(Reuters) – Apollo Group Inc (APOL.O), which owns the biggest U.S. for-profit college, reported lower student sign-ups for the third straight quarter and cut its operating profit forecast for 2013.
Apollo, which runs the University of Phoenix, now expects operating income of between $500 million and $550 million for the year ending August 2013, down from its prior forecast of $525 million to $575 million.
“They are going to see more cost savings than they had expected, but yet now they’re expecting lower profit, so something strange is going on there,” William Blair Co analyst Brandon Dobell said.
Apollo said in October that it would cut 800 jobs and shut down 25 campuses to save costs, as fewer students signed up at its colleges.

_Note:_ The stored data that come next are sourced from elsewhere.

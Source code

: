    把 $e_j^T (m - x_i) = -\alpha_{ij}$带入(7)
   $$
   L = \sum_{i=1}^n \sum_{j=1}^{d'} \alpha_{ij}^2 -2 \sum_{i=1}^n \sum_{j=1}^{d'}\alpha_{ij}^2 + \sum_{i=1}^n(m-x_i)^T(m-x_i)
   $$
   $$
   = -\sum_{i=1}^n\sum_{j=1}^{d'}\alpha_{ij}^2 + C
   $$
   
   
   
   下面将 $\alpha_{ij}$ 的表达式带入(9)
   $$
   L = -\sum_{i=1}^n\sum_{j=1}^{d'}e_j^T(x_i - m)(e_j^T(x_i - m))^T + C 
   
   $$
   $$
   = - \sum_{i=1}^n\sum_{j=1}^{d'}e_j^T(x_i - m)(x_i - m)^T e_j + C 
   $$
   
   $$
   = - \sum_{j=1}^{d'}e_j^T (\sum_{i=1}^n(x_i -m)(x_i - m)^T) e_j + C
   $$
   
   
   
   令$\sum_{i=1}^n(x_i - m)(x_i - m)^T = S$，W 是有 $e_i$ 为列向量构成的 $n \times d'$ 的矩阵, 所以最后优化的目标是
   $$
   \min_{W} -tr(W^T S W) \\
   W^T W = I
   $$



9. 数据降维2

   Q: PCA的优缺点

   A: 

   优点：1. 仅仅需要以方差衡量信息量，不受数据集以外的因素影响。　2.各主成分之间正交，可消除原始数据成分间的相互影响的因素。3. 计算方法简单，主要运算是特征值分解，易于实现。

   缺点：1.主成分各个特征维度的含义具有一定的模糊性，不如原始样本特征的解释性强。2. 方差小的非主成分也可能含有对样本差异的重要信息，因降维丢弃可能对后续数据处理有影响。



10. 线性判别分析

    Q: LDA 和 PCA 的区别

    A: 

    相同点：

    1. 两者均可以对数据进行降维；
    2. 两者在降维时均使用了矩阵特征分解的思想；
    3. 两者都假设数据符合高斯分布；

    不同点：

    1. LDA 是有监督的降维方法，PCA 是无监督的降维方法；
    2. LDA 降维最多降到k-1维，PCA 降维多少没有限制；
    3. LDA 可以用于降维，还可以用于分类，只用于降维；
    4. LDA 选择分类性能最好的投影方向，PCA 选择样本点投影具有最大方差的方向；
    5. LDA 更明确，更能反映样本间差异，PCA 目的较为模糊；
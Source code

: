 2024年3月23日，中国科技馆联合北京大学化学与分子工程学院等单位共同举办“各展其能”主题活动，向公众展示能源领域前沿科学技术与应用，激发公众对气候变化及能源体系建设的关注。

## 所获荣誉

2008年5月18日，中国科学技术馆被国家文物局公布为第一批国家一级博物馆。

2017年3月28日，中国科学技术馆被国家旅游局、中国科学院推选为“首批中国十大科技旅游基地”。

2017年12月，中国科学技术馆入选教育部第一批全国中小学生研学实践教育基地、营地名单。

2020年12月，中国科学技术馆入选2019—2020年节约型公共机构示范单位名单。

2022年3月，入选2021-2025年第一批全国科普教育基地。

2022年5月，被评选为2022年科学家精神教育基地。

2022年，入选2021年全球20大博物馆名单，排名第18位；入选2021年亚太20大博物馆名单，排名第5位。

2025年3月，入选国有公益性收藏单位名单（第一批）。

“During the first quarter, we achieved much of our anticipated 2012 fixed cost savings — earlier than expected,” Chief Financial Officer Brian Swartz said on a post-earnings conference call on Tuesday.
General costs fell 8 percent in the first quarter.
“We now expect to realize at least two-thirds of the annual cost savings in fiscal 2013,” Swartz added.
For-profit education providers have been plagued by falling enrollments over the last two years in the face of tighter regulations and low job-placement rates.
U.S. colleges were forced to focus more on the quality of education after the government introduced new rules that threatened to cut financial aid if debt loads remained high.
The company’s University of Phoenix has also ramped up its spend on marketing and frozen tuition fees to tempt students to sign up.
New student enrollments fell 15 percent to 54,100 in the first quarter ended November.
CFO Swartz also said new student enrollments in December did not meet Apollo’s expectations.
The company had said last year that it expected new enrollments to grow again in the second half of 2013.
Net income attributable to Apollo fell to $133.5 million from $149.3 million a year earlier.
However, the company’s attributable net income per share rose to $1.18 from $1.14 as Apollo bought back some of its shares.
Excluding items, the company earned $1.22 per share.
Revenue fell 10 percent to $1.06 billion.
The company’s shares were down about 6 percent after the bell. They closed down 3 percent at $20.94 on Tuesday on the Nasdaq. The stock has dropped more than 60 percent over the past year.